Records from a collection
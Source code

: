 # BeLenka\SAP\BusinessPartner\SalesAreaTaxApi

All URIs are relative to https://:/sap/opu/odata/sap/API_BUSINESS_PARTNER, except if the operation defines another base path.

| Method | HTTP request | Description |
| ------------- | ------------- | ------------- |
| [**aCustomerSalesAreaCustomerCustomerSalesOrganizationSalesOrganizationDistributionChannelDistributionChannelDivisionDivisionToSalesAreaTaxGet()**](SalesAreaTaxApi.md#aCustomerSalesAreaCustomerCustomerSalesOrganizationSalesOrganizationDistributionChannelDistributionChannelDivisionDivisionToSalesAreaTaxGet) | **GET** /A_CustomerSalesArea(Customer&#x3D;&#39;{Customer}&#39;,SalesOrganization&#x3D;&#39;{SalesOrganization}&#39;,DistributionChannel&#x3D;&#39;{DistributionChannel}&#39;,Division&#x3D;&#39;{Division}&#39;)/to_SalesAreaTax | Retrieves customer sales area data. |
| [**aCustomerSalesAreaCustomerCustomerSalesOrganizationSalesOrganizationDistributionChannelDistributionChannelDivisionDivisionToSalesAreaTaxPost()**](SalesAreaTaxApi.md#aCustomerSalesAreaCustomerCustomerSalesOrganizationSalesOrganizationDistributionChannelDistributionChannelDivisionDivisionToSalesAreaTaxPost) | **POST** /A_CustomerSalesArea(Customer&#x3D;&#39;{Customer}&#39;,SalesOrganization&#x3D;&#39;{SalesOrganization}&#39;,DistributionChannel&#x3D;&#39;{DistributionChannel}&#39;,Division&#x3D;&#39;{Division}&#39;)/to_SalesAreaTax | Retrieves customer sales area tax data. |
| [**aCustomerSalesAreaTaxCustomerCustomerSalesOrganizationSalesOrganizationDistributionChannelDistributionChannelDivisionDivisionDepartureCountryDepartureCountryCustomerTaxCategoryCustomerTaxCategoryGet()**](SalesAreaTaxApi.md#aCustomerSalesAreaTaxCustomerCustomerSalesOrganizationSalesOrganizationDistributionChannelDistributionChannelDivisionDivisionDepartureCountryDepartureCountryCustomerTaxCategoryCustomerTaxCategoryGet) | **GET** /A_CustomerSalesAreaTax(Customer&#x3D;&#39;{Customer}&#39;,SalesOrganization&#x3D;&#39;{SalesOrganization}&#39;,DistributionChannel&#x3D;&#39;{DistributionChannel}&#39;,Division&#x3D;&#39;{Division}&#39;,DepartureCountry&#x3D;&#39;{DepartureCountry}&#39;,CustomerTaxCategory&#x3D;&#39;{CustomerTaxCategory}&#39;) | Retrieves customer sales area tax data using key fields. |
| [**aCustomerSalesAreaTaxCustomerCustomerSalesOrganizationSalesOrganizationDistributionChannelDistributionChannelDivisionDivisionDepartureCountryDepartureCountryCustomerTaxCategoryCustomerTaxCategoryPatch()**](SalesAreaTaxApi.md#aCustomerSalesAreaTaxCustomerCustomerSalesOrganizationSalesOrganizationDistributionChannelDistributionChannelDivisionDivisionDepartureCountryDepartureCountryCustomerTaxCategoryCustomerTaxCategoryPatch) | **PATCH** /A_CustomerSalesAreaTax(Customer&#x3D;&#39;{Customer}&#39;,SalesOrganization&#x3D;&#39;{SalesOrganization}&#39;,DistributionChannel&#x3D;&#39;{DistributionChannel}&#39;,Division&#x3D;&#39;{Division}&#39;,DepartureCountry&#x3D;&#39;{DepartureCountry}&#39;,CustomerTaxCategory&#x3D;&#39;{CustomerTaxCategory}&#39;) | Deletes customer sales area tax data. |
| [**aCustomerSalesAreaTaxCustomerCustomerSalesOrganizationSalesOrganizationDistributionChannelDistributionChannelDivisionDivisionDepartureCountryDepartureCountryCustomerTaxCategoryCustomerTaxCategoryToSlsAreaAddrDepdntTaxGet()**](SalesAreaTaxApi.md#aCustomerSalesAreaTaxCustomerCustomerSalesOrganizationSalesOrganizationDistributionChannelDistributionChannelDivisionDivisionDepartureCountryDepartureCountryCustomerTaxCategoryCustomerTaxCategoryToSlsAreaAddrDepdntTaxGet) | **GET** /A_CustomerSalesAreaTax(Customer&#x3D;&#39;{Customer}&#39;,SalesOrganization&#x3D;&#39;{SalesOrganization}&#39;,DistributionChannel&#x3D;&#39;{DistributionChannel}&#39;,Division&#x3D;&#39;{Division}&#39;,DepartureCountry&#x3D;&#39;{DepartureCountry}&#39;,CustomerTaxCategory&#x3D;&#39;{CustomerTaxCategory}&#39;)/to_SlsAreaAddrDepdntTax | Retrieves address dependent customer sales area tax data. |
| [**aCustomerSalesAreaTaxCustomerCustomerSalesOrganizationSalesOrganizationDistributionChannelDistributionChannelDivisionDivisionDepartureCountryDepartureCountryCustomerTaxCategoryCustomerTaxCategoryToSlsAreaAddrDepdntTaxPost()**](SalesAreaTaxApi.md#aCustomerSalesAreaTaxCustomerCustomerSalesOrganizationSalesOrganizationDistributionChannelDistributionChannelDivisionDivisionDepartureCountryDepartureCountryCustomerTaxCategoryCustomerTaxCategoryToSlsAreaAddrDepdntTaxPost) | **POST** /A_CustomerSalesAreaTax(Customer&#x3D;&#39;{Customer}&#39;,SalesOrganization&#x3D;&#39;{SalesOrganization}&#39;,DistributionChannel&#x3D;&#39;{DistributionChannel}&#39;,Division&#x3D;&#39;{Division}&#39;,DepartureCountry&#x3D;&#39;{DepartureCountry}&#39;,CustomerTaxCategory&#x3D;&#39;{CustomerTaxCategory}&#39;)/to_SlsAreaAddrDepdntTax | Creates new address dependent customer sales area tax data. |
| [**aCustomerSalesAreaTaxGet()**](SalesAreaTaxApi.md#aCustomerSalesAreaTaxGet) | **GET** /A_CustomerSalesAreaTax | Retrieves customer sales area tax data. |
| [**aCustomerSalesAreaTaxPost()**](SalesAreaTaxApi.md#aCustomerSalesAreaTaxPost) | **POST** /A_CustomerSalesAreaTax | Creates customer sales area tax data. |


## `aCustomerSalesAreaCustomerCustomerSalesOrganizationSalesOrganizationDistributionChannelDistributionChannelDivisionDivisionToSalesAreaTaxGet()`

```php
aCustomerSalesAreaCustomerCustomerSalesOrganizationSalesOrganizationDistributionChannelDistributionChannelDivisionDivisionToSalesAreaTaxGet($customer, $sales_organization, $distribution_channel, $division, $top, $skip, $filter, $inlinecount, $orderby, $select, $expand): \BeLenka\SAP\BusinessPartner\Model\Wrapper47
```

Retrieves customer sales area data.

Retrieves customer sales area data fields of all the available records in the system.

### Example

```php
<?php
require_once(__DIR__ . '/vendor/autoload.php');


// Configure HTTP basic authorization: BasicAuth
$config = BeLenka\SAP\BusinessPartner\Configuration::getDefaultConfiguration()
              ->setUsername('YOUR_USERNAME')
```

**Exercise goal:** All of the entries above need to be retyped exactly.

**Answer box:**
Source code

: # BeLenka\SAP\BusinessPartner\SalesAreaTaxApi

All URIs are relative to https://:/sap/opu/odata/sap/API_BUSINESS_PARTNER, except if the operation defines another base path.

| Method | HTTP request | Description |
| ------------- | ------------- | ------------- |
| [**aCustomerSalesAreaCustomerCustomerSalesOrganizationSalesOrganizationDistributionChannelDistributionChannelDivisionDivisionToSalesAreaTaxGet()**](SalesAreaTaxApi.md#aCustomerSalesAreaCustomerCustomerSalesOrganizationSalesOrganizationDistributionChannelDistributionChannelDivisionDivisionToSalesAreaTaxGet) | **GET** /A_CustomerSalesArea(Customer&#x3D;&#39;{Customer}&#39;,SalesOrganization&#x3D;&#39;{SalesOrganization}&#39;,DistributionChannel&#x3D;&#39;{DistributionChannel}&#39;,Division&#x3D;&#39;{Division}&#39;)/to_SalesAreaTax | Retrieves customer sales area data. |
| [**aCustomerSalesAreaCustomerCustomerSalesOrganizationSalesOrganizationDistributionChannelDistributionChannelDivisionDivisionToSalesAreaTaxPost()**](SalesAreaTaxApi.md#aCustomerSalesAreaCustomerCustomerSalesOrganizationSalesOrganizationDistributionChannelDistributionChannelDivisionDivisionToSalesAreaTaxPost) | **POST** /A_CustomerSalesArea(Customer&#x3D;&#39;{Customer}&#39;,SalesOrganization&#x3D;&#39;{SalesOrganization}&#39;,DistributionChannel&#x3D;&#39;{DistributionChannel}&#39;,Division&#x3D;&#39;{Division}&#39;)/to_SalesAreaTax | Retrieves customer sales area tax data. |
| [**aCustomerSalesAreaTaxCustomerCustomerSalesOrganizationSalesOrganizationDistributionChannelDistributionChannelDivisionDivisionDepartureCountryDepartureCountryCustomerTaxCategoryCustomerTaxCategoryGet()**](SalesAreaTaxApi.md#aCustomerSalesAreaTaxCustomerCustomerSalesOrganizationSalesOrganizationDistributionChannelDistributionChannelDivisionDivisionDepartureCountryDepartureCountryCustomerTaxCategoryCustomerTaxCategoryGet) | **GET** /A_CustomerSalesAreaTax(Customer&#x3D;&#39;{Customer}&#39;,SalesOrganization&#x3D;&#39;{SalesOrganization}&#39;,DistributionChannel&#x3D;&#39;{DistributionChannel}&#39;,Division&#x3D;&#39;{Division}&#39;,DepartureCountry&#x3D;&#39;{DepartureCountry}&#39;,CustomerTaxCategory&#x3D;&#39;{CustomerTaxCategory}&#39;) | Retrieves customer sales area tax data using key fields. |
| [**aCustomerSalesAreaTaxCustomerCustomerSalesOrganizationSalesOrganizationDistributionChannelDistributionChannelDivisionDivisionDepartureCountryDepartureCountryCustomerTaxCategoryCustomerTaxCategoryPatch()**](SalesAreaTaxApi.md#aCustomerSalesAreaTaxCustomerCustomerSalesOrganizationSalesOrganizationDistributionChannelDistributionChannelDivisionDivisionDepartureCountryDepartureCountryCustomerTaxCategoryCustomerTaxCategoryPatch) | **PATCH** /A_CustomerSalesAreaTax(Customer&#x3D;&#39;{Customer}&#39;,SalesOrganization&#x3D;&#39;{SalesOrganization}&#39;,DistributionChannel&#x3D;&#39;{DistributionChannel}&#39;,Division&#x3D;&#39;{Division}&#39;,DepartureCountry&#x3D;&#39;{DepartureCountry}&#39;,CustomerTaxCategory&#x3D;&#39;{CustomerTaxCategory}&#39;) | Deletes customer sales area tax data. |
| [**aCustomerSalesAreaTaxCustomerCustomerSalesOrganizationSalesOrganizationDistributionChannelDistributionChannelDivisionDivisionDepartureCountryDepartureCountryCustomerTaxCategoryCustomerTaxCategoryToSlsAreaAddrDepdntTaxGet()**](SalesAreaTaxApi.md#aCustomerSalesAreaTaxCustomerCustomerSalesOrganizationSalesOrganizationDistributionChannelDistributionChannelDivisionDivisionDepartureCountryDepartureCountryCustomerTaxCategoryCustomerTaxCategoryToSlsAreaAddrDepdntTaxGet) | **GET** /A_CustomerSalesAreaTax(Customer&#x3D;&#39;{Customer}&#39;,SalesOrganization&#x3D;&#39;{SalesOrganization}&#39;,DistributionChannel&#x3D;&#39;{DistributionChannel}&#39;,Division&#x3D;&#39;{Division}&#39;,DepartureCountry&#x3D;&#39;{DepartureCountry}&#39;,CustomerTaxCategory&#x3D;&#39;{CustomerTaxCategory}&#39;)/to_SlsAreaAddrDepdntTax | Retrieves address dependent customer sales area tax data. |
| [**aCustomerSalesAreaTaxCustomerCustomerSalesOrganizationSalesOrganizationDistributionChannelDistributionChannelDivisionDivisionDepartureCountryDepartureCountryCustomerTaxCategoryCustomerTaxCategoryToSlsAreaAddrDepdntTaxPost()**](SalesAreaTaxApi.md#aCustomerSalesAreaTaxCustomerCustomerSalesOrganizationSalesOrganizationDistributionChannelDistributionChannelDivisionDivisionDepartureCountryDepartureCountryCustomerTaxCategoryCustomerTaxCategoryToSlsAreaAddrDepdntTaxPost) | **POST** /A_CustomerSalesAreaTax(Customer&#x3D;&#39;{Customer}&#39;,SalesOrganization&#x3D;&#39;{SalesOrganization}&#39;,DistributionChannel&#x3D;&#39;{DistributionChannel}&#39;,Division&#x3D;&#39;{Division}&#39;,DepartureCountry&#x3D;&#39;{DepartureCountry}&#39;,CustomerTaxCategory&#x3D;&#39;{CustomerTaxCategory}&#39;)/to_SlsAreaAddrDepdntTax | Creates new address dependent customer sales area tax data. |
| [**aCustomerSalesAreaTaxGet()**](SalesAreaTaxApi.md#aCustomerSalesAreaTaxGet) | **GET** /A_CustomerSalesAreaTax | Retrieves customer sales area tax data. |
| [**aCustomerSalesAreaTaxPost()**](SalesAreaTaxApi.md#aCustomerSalesAreaTaxPost) | **POST** /A_CustomerSalesAreaTax | Creates customer sales area tax data. |


## `aCustomerSalesAreaCustomerCustomerSalesOrganizationSalesOrganizationDistributionChannelDistributionChannelDivisionDivisionToSalesAreaTaxGet()`

```php
aCustomerSalesAreaCustomerCustomerSalesOrganizationSalesOrganizationDistributionChannelDistributionChannelDivisionDivisionToSalesAreaTaxGet($customer, $sales_organization, $distribution_channel, $division, $top, $skip, $filter, $inlinecount, $orderby, $select, $expand): \BeLenka\SAP\BusinessPartner\Model\Wrapper47
```

Retrieves customer sales area data.

Retrieves customer sales area data fields of all the available records in the system.

### Example

```php
<?php
require_once(__DIR__ . '/vendor/autoload.php');


// Configure HTTP basic authorization: BasicAuth
$config = BeLenka\SAP\BusinessPartner\Configuration::getDefaultConfiguration()
              ->setUsername('YOUR_USERNAME')
```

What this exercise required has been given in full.